John Schoenherr (1935-2010)

When I became an avid sf reader in the late 1960s every prozine on the local library shelves was digest-sized and there wasn’t a hint that the case had ever been any different.

Then I met LASFSian Ed Cox and saw his pulp magazine collection, filled with perfectly preserved copies of Thrilling Wonder, the pages inside still looking as white as the day the magazine appeared on the newsstand.

Another friend impressed me even more with the news that my favorite prozine had experimented with a large format during WWII — collectors called them “bedsheet Astoundings” — and had briefly revived the format (as Analog) just a few years before. I found them for sale in used bookstores and soon owned a copy of the most dramatic prozine cover ever, John Schoenherr’s depiction of a sandworm for the March 1965 Analog.

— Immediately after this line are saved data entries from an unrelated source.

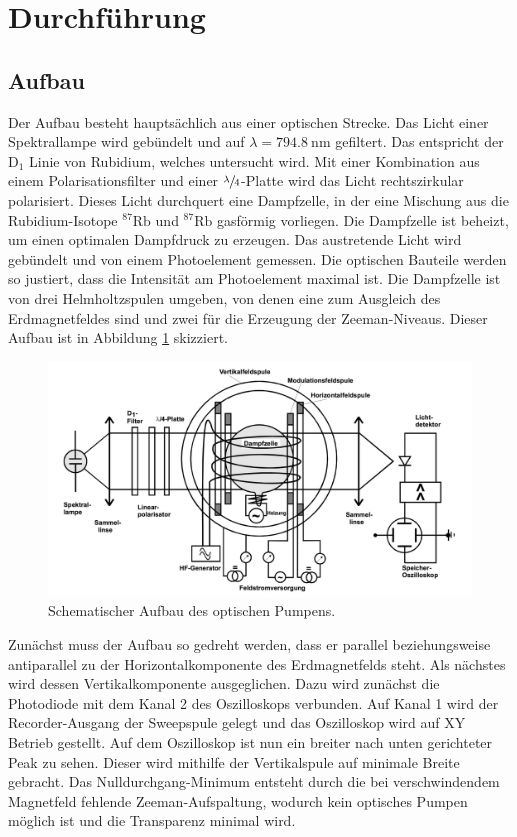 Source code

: \section{Durchführung}
\subsection{Aufbau}
\label{sec:Durchführung}
Der Aufbau besteht hauptsächlich aus einer optischen Strecke. Das Licht einer Spektrallampe wird gebündelt und auf $\lambda = \SI{794,8}{\nano \meter}$
gefiltert. Das entspricht der $\text{D}_1$ Linie von Rubidium, welches untersucht wird. Mit einer Kombination aus einem Polarisationsfilter und einer
$\sfrac{\lambda}{4}$-Platte wird das Licht rechtszirkular polarisiert. Dieses Licht durchquert eine Dampfzelle, in der eine Mischung aus die Rubidium-Isotope ${}^{87}\text{Rb}$
und ${}^{87}\text{Rb}$ gasförmig vorliegen. Die Dampfzelle ist beheizt, um einen optimalen Dampfdruck zu erzeugen. Das austretende Licht wird gebündelt
und von einem Photoelement gemessen. Die optischen Bauteile werden so justiert, dass die Intensität am Photoelement maximal ist. Die Dampfzelle ist von drei Helmholtzspulen umgeben, von denen eine zum Ausgleich des Erdmagnetfeldes sind und zwei  für
die Erzeugung der Zeeman-Niveaus. Dieser Aufbau ist in Abbildung \ref{fig:aufbaucom} skizziert.


\begin{figure}
	\centering
	\includegraphics[width=0.8\linewidth]{img/aufbaucom.jpg}
	\caption{Schematischer Aufbau des optischen Pumpens.\cite{V21}}
	\label{fig:aufbaucom}
\end{figure}

Zunächst muss der Aufbau so gedreht werden, dass er parallel beziehungsweise antiparallel zu der Horizontalkomponente des Erdmagnetfelds steht. Als nächstes wird dessen Vertikalkomponente ausgeglichen. Dazu wird zunächst die Photodiode mit dem Kanal 2 des Oszilloskops verbunden. Auf Kanal 1 wird der Recorder-Ausgang der Sweepspule gelegt und das Oszilloskop wird auf XY Betrieb gestellt. Auf dem Oszilloskop ist nun ein breiter nach unten gerichteter Peak zu sehen. Dieser wird mithilfe der Vertikalspule auf minimale Breite gebracht. Das Nulldurchgang-Minimum entsteht durch die bei verschwindendem Magnetfeld fehlende Zeeman-Aufspaltung, wodurch kein optisches Pumpen möglich ist und die Transparenz minimal wird.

Now the artist has passed away at the age of 74. He died April 8. His son Ian mourned him, saying:

He was a man of many talents and I can’t say what he was best at, but he was, among countless other things, a great artist, a great husband to my mother for almost 50 years, and a great dad to my sister and me.

For science fiction fans the physical passing of John Schoenherr will represent perhaps the third time we’ve mourned his loss, because of the times he’s left the sf magazine field. The first came in the late 1960s when he stopped doing covers for Analog. John W. Campbell said in a 1967 letter: “We’re losing him now; we can’t match Reader’s Digest’s $3000 offers — nor the book illustration rates the big publishing houses give him. The man is good.”

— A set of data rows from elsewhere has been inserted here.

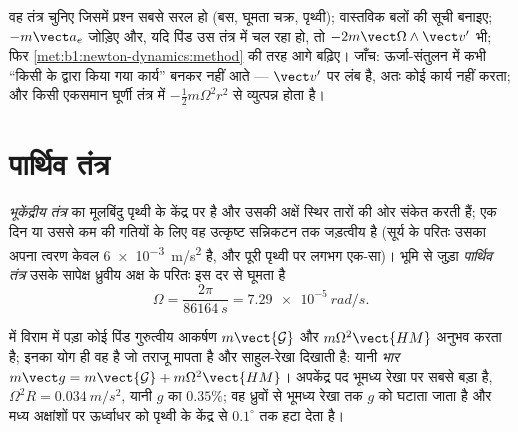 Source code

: \begin{method}\label{met:b1:non-inertial-frames:method}
वह तंत्र चुनिए जिसमें प्रश्न सबसे सरल हो (बस, घूमता चक्र, पृथ्वी);
वास्तविक बलों की सूची बनाइए; $-m\vect a_e$ जोड़िए और, यदि पिंड उस तंत्र में
चल रहा हो, तो $-2m\vect\Omega\wedge\vect v'$ भी; फिर
\cref{met:b1:newton-dynamics:method} की तरह आगे बढ़िए। जाँच: 
ऊर्जा-संतुलन में कभी ``किसी के द्वारा किया गया कार्य'' बनकर नहीं आते ---
 $\vect v'$ पर लंब है, अतः कोई कार्य नहीं करता; और 
किसी एकसमान घूर्णी तंत्र में  $-\tfrac12 m\Omega^2r^2$ से
व्युत्पन्न होता है।
\end{method}

\section{पार्थिव तंत्र}

\begin{definition}[भूकेंद्रीय और पार्थिव तंत्र]\label{def:b1:non-inertial-frames:earth}
\emph{भूकेंद्रीय तंत्र} का मूलबिंदु पृथ्वी के केंद्र पर है और उसकी अक्षें
स्थिर तारों की ओर संकेत करती हैं; एक दिन या उससे कम की गतियों के लिए वह
उत्कृष्ट सन्निकटन तक जड़त्वीय है (सूर्य के परितः उसका अपना त्वरण केवल
\qty{6e-3}{m/s^2} है, और पूरी पृथ्वी पर लगभग एक-सा)। भूमि से जुड़ा
\emph{पार्थिव तंत्र} उसके सापेक्ष ध्रुवीय अक्ष के परितः इस दर से घूमता है
\[
\Omega = \frac{2\pi}{\qty{86164}{s}} = \qty{7.29e-5}{rad/s} .
\]
\end{definition}

\begin{proposition}[भार, और $g$ का परिवर्तन]\label{prop:b1:non-inertial-frames:weight}
 में विराम में पड़ा कोई पिंड गुरुत्वीय आकर्षण
$m\vect{\mathcal G}$ और  $m\Omega^2\vect{HM}$ अनुभव करता है; इनका
योग ही वह है जो तराजू मापता है और साहुल-रेखा दिखाती है: यानी \emph{भार}
$m\vect g = m\vect{\mathcal G} + m\Omega^2\vect{HM}$। अपकेंद्र पद भूमध्य
रेखा पर सबसे बड़ा है, $\Omega^2R = \qty{0.034}{m/s^2}$, यानी $g$ का
$0.35\%$; वह ध्रुवों से भूमध्य रेखा तक $g$ को घटाता जाता है
और मध्य अक्षांशों पर ऊर्ध्वाधर को पृथ्वी के केंद्र से $0.1^\circ$ तक हटा
देता है।
\end{proposition}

However, following Campbell’s death in 1971, Ben Bova became editor of Analog and Schoenherr resumed working for the magazine. He produced 22 more covers in the next six years. That association ended again when Bova moved to Omni. Also, around that time Schoenherr began to focus on wildlife painting.

He would win a Caldecott Medal in 1988 for his work in Jane Yolen’s Owl Moon.

Schoenherr’s death has prompted some fans to wonder why an artist whose sf work was so esteemed practically never won awards and was never Worldcon guest of honor. John W. Campbell, in that same 1967 letter, bluntly answered: “Jack Schoenherr, probably the best artist science fiction ever had, got one Hugo once. He never attended a convention, never did any artwork for the fan magazines, never made personal friends.”

He did not court fandom, which may be all the answer needed. But he did make personal friends elsewhere as Carl Zimmer testifies in his reminiscence for Discover: “Everyone always joked that Jack was a great bear. It wasn’t just his ursine cast that earned him that name; it was also his combination of grouchiness and loyalty.”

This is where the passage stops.